You say that my comment is elitist and derogatory in the way it treats adults like children. I’m not sure how it’s elitist or derogatory to claim that the average person struggling in relative poverty probably doesn’t care to read up on geopolitics. I don’t blame them for it or think it makes them worse people. I don’t think it makes them intrinsically stupid or somehow worse than me. It’s simply a observation. The whole point of it was to fight against your claim that not knowing about the world makes you a pathetic schoolchild.
I mean, forget anything about relative poverty, just consider the average person. Me included. I am just as guilty of the ignorance that I'm accusing others of. I said it to kb in a PM and I'll say it again: I voted 'Remain' because... the status-quo was pretty good for me. On the face of it, I saw no reason for things to change so drastically. But there was no conscious geopolitical or economical basis behind my vote. And that’s coming from someone with a masters degree (though it's in music, so go figure) living a cushy middle-class lifestyle. If the people who swung the referendum are assholes, then so am I. I am the same as them, just with a more advantageous upbringing.

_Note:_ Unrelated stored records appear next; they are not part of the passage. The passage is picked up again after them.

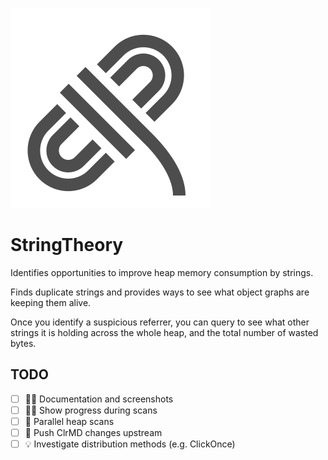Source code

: ![](logo.svg)

# StringTheory

Identifies opportunities to improve heap memory consumption by strings.

Finds duplicate strings and provides ways to see what object graphs are keeping them alive.

Once you identify a suspicious referrer, you can query to see what other strings it is holding across the whole heap, and the total number of wasted bytes.

## TODO

- [ ] 👩‍💼 Documentation and screenshots
- [ ] 👩‍💼 Show progress during scans
- [ ] 🚀 Parallel heap scans
- [ ] 🚧 Push ClrMD changes upstream
- [ ] 💡 Investigate distribution methods (e.g. ClickOnce)
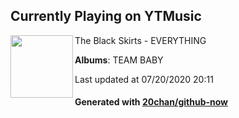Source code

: ## Currently Playing on YTMusic

[<img align="left" width="100" src="https://lh3.googleusercontent.com/c-R6RvJil4XQE1W2gcNhiXicb4GMe7umB3ah7x0QC73fT2i_vdM31rTgFJ_dPEkmloYv-fgzendRmRap">](https://music.youtube.com/channel/UCR90rtDqmA4FV1bVnD6o0nQ)

The Black Skirts - EVERYTHING

**Albums**: TEAM BABY

Last updated at 07/20/2020 20:11

#### Generated with [20chan/github-now](https://github.com/20chan/github-now)


<!--
**20chan/20chan** is a ✨ _special_ ✨ repository because its `README.md` (this file) appears on your GitHub profile.

Here are some ideas to get you started:

- 🔭 I’m currently working on ...
- 🌱 I’m currently learning ...
- 👯 I’m looking to collaborate on ...
- 🤔 I’m looking for help with ...
- 💬 Ask me about ...
- 📫 How to reach me: ...
- 😄 Pronouns: ...
- ⚡ Fun fact: ...
-->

Did you watch the ‘Anywhere But Westminster’ video? I realise that the link was wrong for a while, so I don’t blame you if you didn’t. That notwithstanding, all the leave voters who talk to the host never actually say anything about the EU, geopolitics, or trade. It’s all about how their hometown has gone to shit. How they are unemployed and can’t get a job. Or how they are employed but effectively take home less than the minimum wage.
You talk about the ‘social contract’ and the responsibility one has as a member of a society. Fundamentally I agree with you. But someone whose disability benefits have been denied and has to get their meals from a foodbank probably doesn’t care much for the ‘social contract’. Where’s their benefit from it?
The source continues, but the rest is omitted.